Monday, September 12th, 2011

Esteemed readers! I just returned to Istanbul yesterday, after some sorely needed downtime. The weather is beautiful, the three-inch-long locusts seem to have gone back wherever they came from, Ramadan is over, and I’m happy to be back!

If you’re also in Istanbul these days, please come to the super-cool SALT gallery this Wednesday, where I will be participating in a program called 90, consisting of “lectures, tours, and presentations seeking to answer questions about contemporary Istanbul.” I personally will be seeking to answer the important question of how Istanbul is shaped by football fanaticism.

In other news, I have a couple of short new publications out: a Talk of the Town item on 9/11, in this week’s New Yorker, and a blog post on Solzhenitsyn at Salon. Also, I don’t remember if I posted already this writerly musing about my workplace, but can anyone ever get enough about interior decoration?

There is also some nice news about The Possessed, which has not only been named a runner-up for a PEN/ Diamonstein-Spielvogel Award (for exemplifying the dignity and esteem of the essay form!), but was also recently longlisted for the Guardian First Book award.

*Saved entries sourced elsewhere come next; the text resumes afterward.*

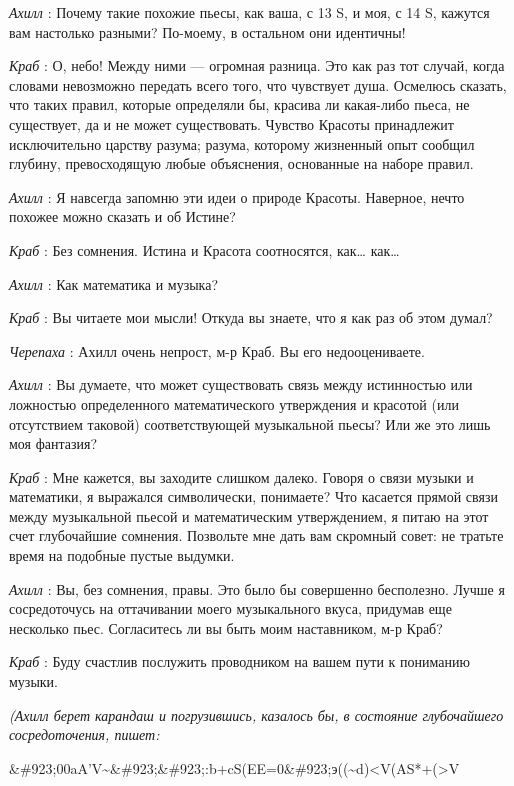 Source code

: \documentclass[../main.tex]{subfiles}
\begin{document}
\begin{dialogue}
\emph{Ахилл} : Почему такие похожие пьесы, как ваша, с 13 S, и моя, с 14 S, кажутся вам настолько разными? По-моему, в остальном они идентичны!

\emph{Краб} : О, небо! Между ними --- огромная разница. Это как раз тот случай, когда словами невозможно передать всего того, что чувствует душа. Осмелюсь сказать, что таких правил, которые определяли бы, красива ли какая-либо пьеса, не существует, да и не может существовать. Чувство Красоты принадлежит исключительно царству разума; разума, которому жизненный опыт сообщил глубину, превосходящую любые объяснения, основанные на наборе правил.

\emph{Ахилл} : Я навсегда запомню эти идеи о природе Красоты. Наверное, нечто похожее можно сказать и об Истине?

\emph{Краб} : Без сомнения. Истина и Красота соотносятся, как\ldots{} как\ldots{}

\emph{Ахилл} : Как математика и музыка?

\emph{Краб} : Вы читаете мои мысли! Откуда вы знаете, что я как раз об этом думал?

\emph{Черепаха} : Ахилл очень непрост, м-р Краб. Вы его недооцениваете.

\emph{Ахилл} : Вы думаете, что может существовать связь между истинностью или ложностью определенного математического утверждения и красотой (или отсутствием таковой) соответствующей музыкальной пьесы? Или же это лишь моя фантазия?

\emph{Краб} : Мне кажется, вы заходите слишком далеко. Говоря о связи музыки и математики, я выражался символически, понимаете? Что касается прямой связи между музыкальной пьесой и математическим утверждением, я питаю на этот счет глубочайшие сомнения. Позвольте мне дать вам скромный совет: не тратьте время на подобные пустые выдумки.

\emph{Ахилл} : Вы, без сомнения, правы. Это было бы совершенно бесполезно. Лучше я сосредоточусь на оттачивании моего музыкального вкуса, придумав еще несколько пьес. Согласитесь ли вы быть моим наставником, м-р Краб?

\emph{Краб} : Буду счастлив послужить проводником на вашем пути к пониманию музыки.

\emph{(Ахилл берет карандаш и погрузившись, казалось бы, в состояние глубочайшего сосредоточения, пишет:}

\&\#923;00aA'V\textasciitilde\&\#923;\&\#923;:b+cS(EE=0\&\#923;э((\textasciitilde d)\textless V(AS*+(\textgreater V


\end{dialogue}
\end{document}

Lastly, I’m honored to relate to Swiss and other readers that I will appear next month in Zurich’s Salongespräche series, which my publisher charmingly translated as “Saloon Talks,” and which I imagine going down like this:

saloon talks

OK compadres, that’s all for now… hope to see some of you soon!

I CAN TOTALLY READ

Tuesday, May 3rd, 2011

Disembodied readers!  I was so happy to meet several of you at my and Kaya Genç’s blogging talk on Saturday.  Those who couldn’t make it missed an opportunity to watch me knock over a largeish glass of water, but don’t worry, I’m sure it will happen again.

At the conclusion of the event, which I personally enjoyed a great deal, I was gently but firmly escorted to the roof of the building, where I had a nice long interview with Aktüel magazine, followed by a 1.5-hour photo shoot during which I was immortalized: (a) leaning playfully over the bannister at the top of a long flight of stairs; (b) perched on a wall; and (c) ensconced inside some kind of gigantic avant-garde porthole.  During the porthole stage, as I was trying very hard to turn my aggrieved expression upside-down, I overheard one of the publicists tell her colleague: “I think we are going to read about this on Elif’s blog tomorrow.”

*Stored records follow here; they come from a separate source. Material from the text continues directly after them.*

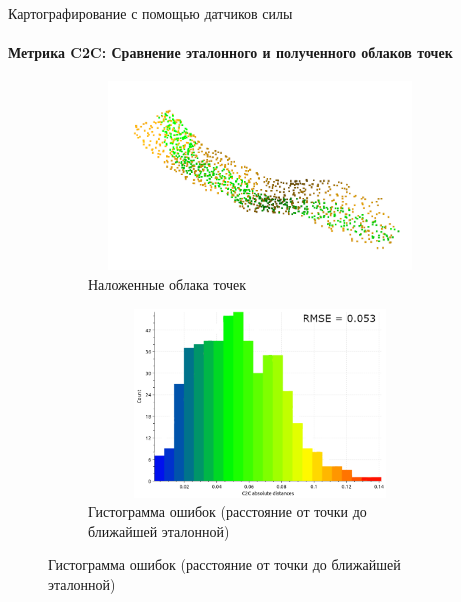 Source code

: \documentclass[aspectratio=169,xcolor=table]{beamer}
\begin{document}
\begin{frame}[t]{Картографирование с помощью датчиков силы}
    \framesubtitle{Метрика C2C: Сравнение эталонного и полученного облаков точек}
    \vspace{-15pt}
    \begin{figure}[H]
        \begin{subfigure}[t]{0.49\textwidth}
            \centering\includegraphics[height=5cm,width=1\textwidth,keepaspectratio]{cropped_pcd.png}
            \caption*{Наложенные облака точек}
        \end{subfigure}
        \begin{subfigure}[t]{0.49\textwidth}
            \centering\includegraphics[height=5cm,width=1\textwidth,keepaspectratio]{pcd_hist.png}
            \caption*{Гистограмма ошибок (расстояние от точки до ближайшей эталонной)}
        \end{subfigure}
    \end{figure}
\end{frame}
\end{document}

These exertions made me really enthusiastic to get back to Pilates class on Monday. Imagine my feelings when I sat down on my foam mat, in a sea of young people sitting on identical foam mats, and the instructor looked right at me and said: “I read your interview in Milliyet over the weekend.”  “Did you,” I said.  We began to discuss my writing career and plans for the future. At some point, she asked a question whose answer depended on my having read the interview, which I hadn’t. 

“I’m not able to read interviews,” I explained.

“You’re… not able to??” she repeated, with a look of shock.  In this way I realized that the Pilates instructor thought I was confessing to illiteracy.

“Alas, I have not yet been bitten by the black stallion of literacy.”